(Task instructions)
Copy out all of the data that follows, exactly as it appears.
Start of Supplied records
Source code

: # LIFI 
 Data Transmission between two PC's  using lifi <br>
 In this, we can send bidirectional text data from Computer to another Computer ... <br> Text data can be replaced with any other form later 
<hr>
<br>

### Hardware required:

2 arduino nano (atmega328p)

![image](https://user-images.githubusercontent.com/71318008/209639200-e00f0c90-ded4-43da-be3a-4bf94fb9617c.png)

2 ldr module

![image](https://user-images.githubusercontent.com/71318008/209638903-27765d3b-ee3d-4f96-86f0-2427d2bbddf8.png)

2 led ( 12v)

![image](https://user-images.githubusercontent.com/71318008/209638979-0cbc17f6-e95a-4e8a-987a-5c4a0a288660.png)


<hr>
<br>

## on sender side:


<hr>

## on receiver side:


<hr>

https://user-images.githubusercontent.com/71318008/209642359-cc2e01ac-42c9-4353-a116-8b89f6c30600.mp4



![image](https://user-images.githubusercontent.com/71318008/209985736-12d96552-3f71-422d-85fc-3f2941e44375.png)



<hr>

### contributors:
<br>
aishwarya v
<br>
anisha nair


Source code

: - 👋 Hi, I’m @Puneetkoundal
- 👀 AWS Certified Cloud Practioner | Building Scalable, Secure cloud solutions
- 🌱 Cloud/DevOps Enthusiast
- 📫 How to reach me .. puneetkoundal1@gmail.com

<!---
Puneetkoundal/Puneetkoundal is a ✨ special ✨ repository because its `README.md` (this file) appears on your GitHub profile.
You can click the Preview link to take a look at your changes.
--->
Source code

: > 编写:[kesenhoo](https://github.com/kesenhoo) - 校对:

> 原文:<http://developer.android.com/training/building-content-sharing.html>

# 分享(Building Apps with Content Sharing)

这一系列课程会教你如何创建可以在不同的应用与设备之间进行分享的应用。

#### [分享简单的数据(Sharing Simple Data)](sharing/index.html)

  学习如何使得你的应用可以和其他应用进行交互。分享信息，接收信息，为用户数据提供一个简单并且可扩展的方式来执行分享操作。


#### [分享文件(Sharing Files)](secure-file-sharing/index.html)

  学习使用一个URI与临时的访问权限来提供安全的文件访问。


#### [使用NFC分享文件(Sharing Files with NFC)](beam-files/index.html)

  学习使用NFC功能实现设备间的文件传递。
End of Supplied records
(Response)
Source code

: # LIFI 
 Data Transmission between two PC's  using lifi <br>
 In this, we can send bidirectional text data from Computer to another Computer ... <br> Text data can be replaced with any other form later 
<hr>
<br>

### Hardware required:

2 arduino nano (atmega328p)

![image](https://user-images.githubusercontent.com/71318008/209639200-e00f0c90-ded4-43da-be3a-4bf94fb9617c.png)

2 ldr module

![image](https://user-images.githubusercontent.com/71318008/209638903-27765d3b-ee3d-4f96-86f0-2427d2bbddf8.png)

2 led ( 12v)

![image](https://user-images.githubusercontent.com/71318008/209638979-0cbc17f6-e95a-4e8a-987a-5c4a0a288660.png)


<hr>
<br>

## on sender side:


<hr>

## on receiver side:


<hr>

https://user-images.githubusercontent.com/71318008/209642359-cc2e01ac-42c9-4353-a116-8b89f6c30600.mp4



![image](https://user-images.githubusercontent.com/71318008/209985736-12d96552-3f71-422d-85fc-3f2941e44375.png)



<hr>

### contributors:
<br>
aishwarya v
<br>
anisha nair


Source code

: - 👋 Hi, I’m @Puneetkoundal
- 👀 AWS Certified Cloud Practioner | Building Scalable, Secure cloud solutions
- 🌱 Cloud/DevOps Enthusiast
- 📫 How to reach me .. puneetkoundal1@gmail.com

<!---
Puneetkoundal/Puneetkoundal is a ✨ special ✨ repository because its `README.md` (this file) appears on your GitHub profile.
You can click the Preview link to take a look at your changes.
--->
Source code

: > 编写:[kesenhoo](https://github.com/kesenhoo) - 校对:

> 原文:<http://developer.android.com/training/building-content-sharing.html>

# 分享(Building Apps with Content Sharing)

这一系列课程会教你如何创建可以在不同的应用与设备之间进行分享的应用。

#### [分享简单的数据(Sharing Simple Data)](sharing/index.html)

  学习如何使得你的应用可以和其他应用进行交互。分享信息，接收信息，为用户数据提供一个简单并且可扩展的方式来执行分享操作。


#### [分享文件(Sharing Files)](secure-file-sharing/index.html)

  学习使用一个URI与临时的访问权限来提供安全的文件访问。


#### [使用NFC分享文件(Sharing Files with NFC)](beam-files/index.html)

  学习使用NFC功能实现设备间的文件传递。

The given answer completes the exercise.